You see, a few months ago before my gross reduction in income, I used AG, Biolage, Purology, and Philosophy products to care for my hair and body. In the realm of make-up I prefer Mac, Two-Faced, Smashbox, and Urban Decay, just to name a few. Men, this may mean nothing to you, but ladies, you know exactly what I’m talking about! More than any of my physical traits I love my hair and for years upon years have only allowed the best products to come near it. I mean, I was using a $55 bottle of conditioner and a $30 glaze to keep my hair from being frizzy, while giving it just the perfect amount of volume and texture to put me in a close 2nd in a “best hair” contest with Jennifer Aniston herself!
My $20 sugar and hemp-infused body scrub and $20 shower gel left my artificially tanned skin as smooth as a baby’s backside and smelling of an organic rhapsody of lavender with subtle hints of warm, toasted vanilla. After my rejuvenating power showers, I used to like to smooth on some of my deliciously decadent Philosophy body cream ($28) before hitting my pillow which I even misted with a light Bath and Body Work’s fragrance. Now, I buy Pantene products from the Dollar General, and adorn my skin in Wal-Mart’s generic version of Dove’s mildly-exfoliating body soap. My razor is one that my former reprobate of a roommate left behind accidentally. It isn’t the sinfully sharp, quadruple-bladed razor that I’m accustomed to; it’s one of those Bic disposable numbers. So, like I said, my hygiene has suffered a little; I can admit that. But in my dirty defense, “bath time is no longer a spa-like experience“. Shoot, as of late, I’ve been so down that I have even had to remind myself to brush my damn teeth each day. The loss of my beauty products hurt a little but I’m proud to report that my hair and skin have held up better than expected… and I still have all my teeth (in spite of my recurring nightmare that I’m missing my front one–we’ll talk about that another time).

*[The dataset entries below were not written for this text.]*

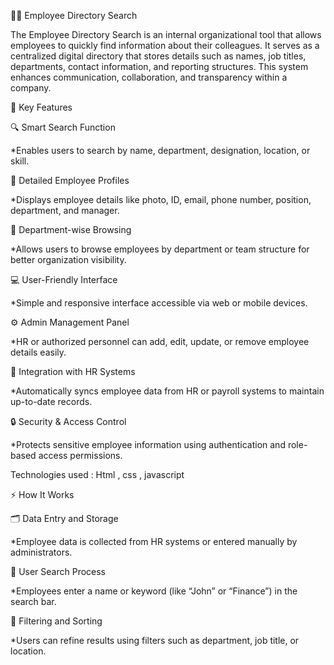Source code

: 🧑‍💼 Employee Directory Search

The Employee Directory Search is an internal organizational tool that allows employees to quickly find information about their colleagues. It serves as a centralized digital directory that stores details such as names, job titles, departments, contact information, and reporting structures. This system enhances communication, collaboration, and transparency within a company.

🌟 Key Features

🔍 Smart Search Function

*Enables users to search by name, department, designation, location, or skill.

👥 Detailed Employee Profiles

*Displays employee details like photo, ID, email, phone number, position, department, and manager.

🏢 Department-wise Browsing

*Allows users to browse employees by department or team structure for better organization visibility.

💻 User-Friendly Interface

*Simple and responsive interface accessible via web or mobile devices.

⚙️ Admin Management Panel

*HR or authorized personnel can add, edit, update, or remove employee details easily.

🔗 Integration with HR Systems

*Automatically syncs employee data from HR or payroll systems to maintain up-to-date records.

🔒 Security & Access Control

*Protects sensitive employee information using authentication and role-based access permissions.

Technologies used : Html , css , javascript

⚡ How It Works

🗂️ Data Entry and Storage

*Employee data is collected from HR systems or entered manually by administrators.

🔎 User Search Process

*Employees enter a name or keyword (like “John” or “Finance”) in the search bar.

🧭 Filtering and Sorting

*Users can refine results using filters such as department, job title, or location.

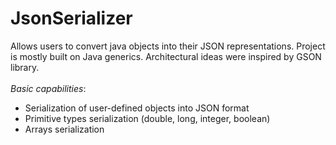 # JsonSerializer
Allows users to convert java objects into their
JSON representations.
Project is mostly built on Java generics. 
Architectural ideas were inspired by GSON library.  </br>  
*Basic capabilities*:
- Serialization of user-defined objects into JSON
format
- Primitive types serialization (double, long,
integer, boolean)
- Arrays serialization
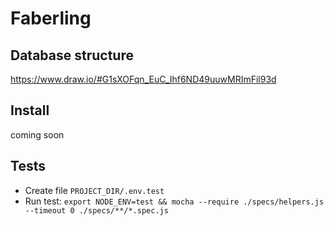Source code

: # Faberling

## Database structure ##
https://www.draw.io/#G1sXOFqn_EuC_Ihf6ND49uuwMRImFil93d

## Install ##
coming soon

## Tests ##

 - Create file `PROJECT_DIR/.env.test` 
 - Run test: `export NODE_ENV=test && mocha --require ./specs/helpers.js --timeout 0 ./specs/**/*.spec.js`

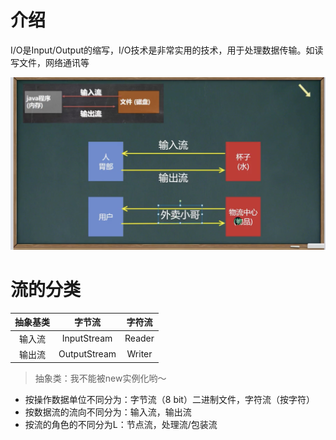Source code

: # 介绍

​	I/O是Input/Output的缩写，I/O技术是非常实用的技术，用于处理数据传输。如读写文件，网络通讯等

![io流图片](../图片/io流/io-1.png)



# 流的分类

| 抽象基类 |    字节流    | 字符流 |
| :------: | :----------: | :----: |
|  输入流  | InputStream  | Reader |
|  输出流  | OutputStream | Writer |

> 抽象类：我不能被new实例化哟～

* 按操作数据单位不同分为：字节流（8 bit）二进制文件，字符流（按字符）
* 按数据流的流向不同分为：输入流，输出流
* 按流的角色的不同分为L：节点流，处理流/包装流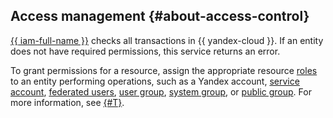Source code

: ## Access management {#about-access-control}

[{{ iam-full-name }}](../../iam/) checks all transactions in {{ yandex-cloud }}. If an entity does not have required permissions, this service returns an error.


To grant permissions for a resource, assign the appropriate resource [roles](../../iam/operations/roles/grant.md) to an entity performing operations, such as a Yandex account, [service account](../../iam/concepts/users/service-accounts.md), [federated users](../../iam/concepts/federations.md), [user group](../../organization/operations/manage-groups.md), [system group](../../iam/concepts/access-control/system-group.md), or [public group](../../iam/concepts/access-control/public-group.md). For more information, see [{#T}](../../iam/concepts/access-control/index.md).
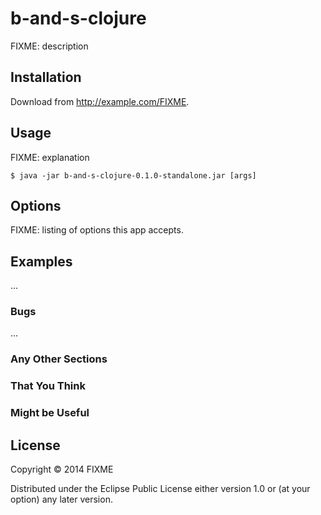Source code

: # b-and-s-clojure

FIXME: description

## Installation

Download from http://example.com/FIXME.

## Usage

FIXME: explanation

    $ java -jar b-and-s-clojure-0.1.0-standalone.jar [args]

## Options

FIXME: listing of options this app accepts.

## Examples

...

### Bugs

...

### Any Other Sections
### That You Think
### Might be Useful

## License

Copyright © 2014 FIXME

Distributed under the Eclipse Public License either version 1.0 or (at
your option) any later version.
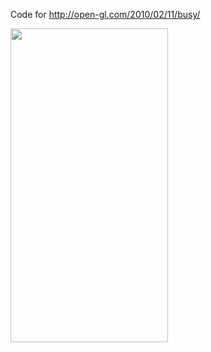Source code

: Code for http://open-gl.com/2010/02/11/busy/

<img title="BusyForm" src="http://alibad.files.wordpress.com/2010/02/busyform2.jpg" alt="" width="252" height="502" />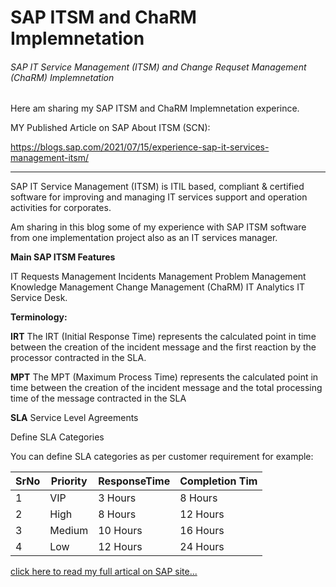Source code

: # SAP ITSM and ChaRM Implemnetation
###### SAP IT Service Management (ITSM) and Change Requset Management (ChaRM) Implemnetation

Here am sharing my SAP ITSM and ChaRM Implemnetation experince.

MY Published Article on SAP About ITSM (SCN): 

https://blogs.sap.com/2021/07/15/experience-sap-it-services-management-itsm/

---

SAP IT Service Management (ITSM) is ITIL based, compliant & certified software for improving and managing IT services support and operation activities for corporates.

Am sharing in this blog some of my experience with SAP ITSM software from one implementation project also as an IT services manager.

**Main SAP ITSM Features**

IT Requests Management
Incidents Management
Problem Management
Knowledge Management
Change Management (ChaRM)
IT Analytics
IT Service Desk.
 

**Terminology:**

**IRT**
The IRT (Initial Response Time) represents the calculated point in time between the creation of the incident message and the first reaction by the processor contracted in the SLA.

**MPT**
The MPT (Maximum Process Time) represents the calculated point in time between the creation of the incident message and the total processing time of the message contracted in the SLA

**SLA**
Service Level Agreements


Define SLA Categories 

You can define SLA categories as per customer requirement for example: 

|SrNo|Priority|ResponseTime|Completion Tim|
|---|---|---|---|
|1|VIP|3 Hours|8 Hours| 
|2|High|8 Hours|12 Hours| 
|3|Medium|10 Hours|16 Hours| 
|4|Low|12 Hours|24 Hours| 

[click here to read my full artical on SAP site...](https://blogs.sap.com/2021/07/15/experience-sap-it-services-management-itsm/)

I suppose that being separated from my elite beauty products aren’t really my biggest issue though right now. As a matter of fact, although my skin is a bit ashy and my hair is somewhat wiry I must say, I have much bigger fish to fry.
Surprisingly, money is not now nor has it ever been a great source of pleasure for me. I mean, sure I like to shop sometimes, but I simply do not love money; never have. I have dated wealthy men; wasn’t impressed. Hence, I can say, beyond the shadow of a doubt, that I will never marry a man for his money. I like to have money for reasons related to financial stability. You know what I mean, friend? I desperately want to be able to comfortably pay my mortgage, car note, and my other giant mountain of debts. I want to comfortably be able to give my children lunch money each day and not have to worry about how I’m going to get groceries from week to week. I want to be able to save my money too like normal people seem to do… And I want to be able to tithe. But more than “anything” I want to be able to help others who are in need. “Especially” single parents and their seemingly indefensible children.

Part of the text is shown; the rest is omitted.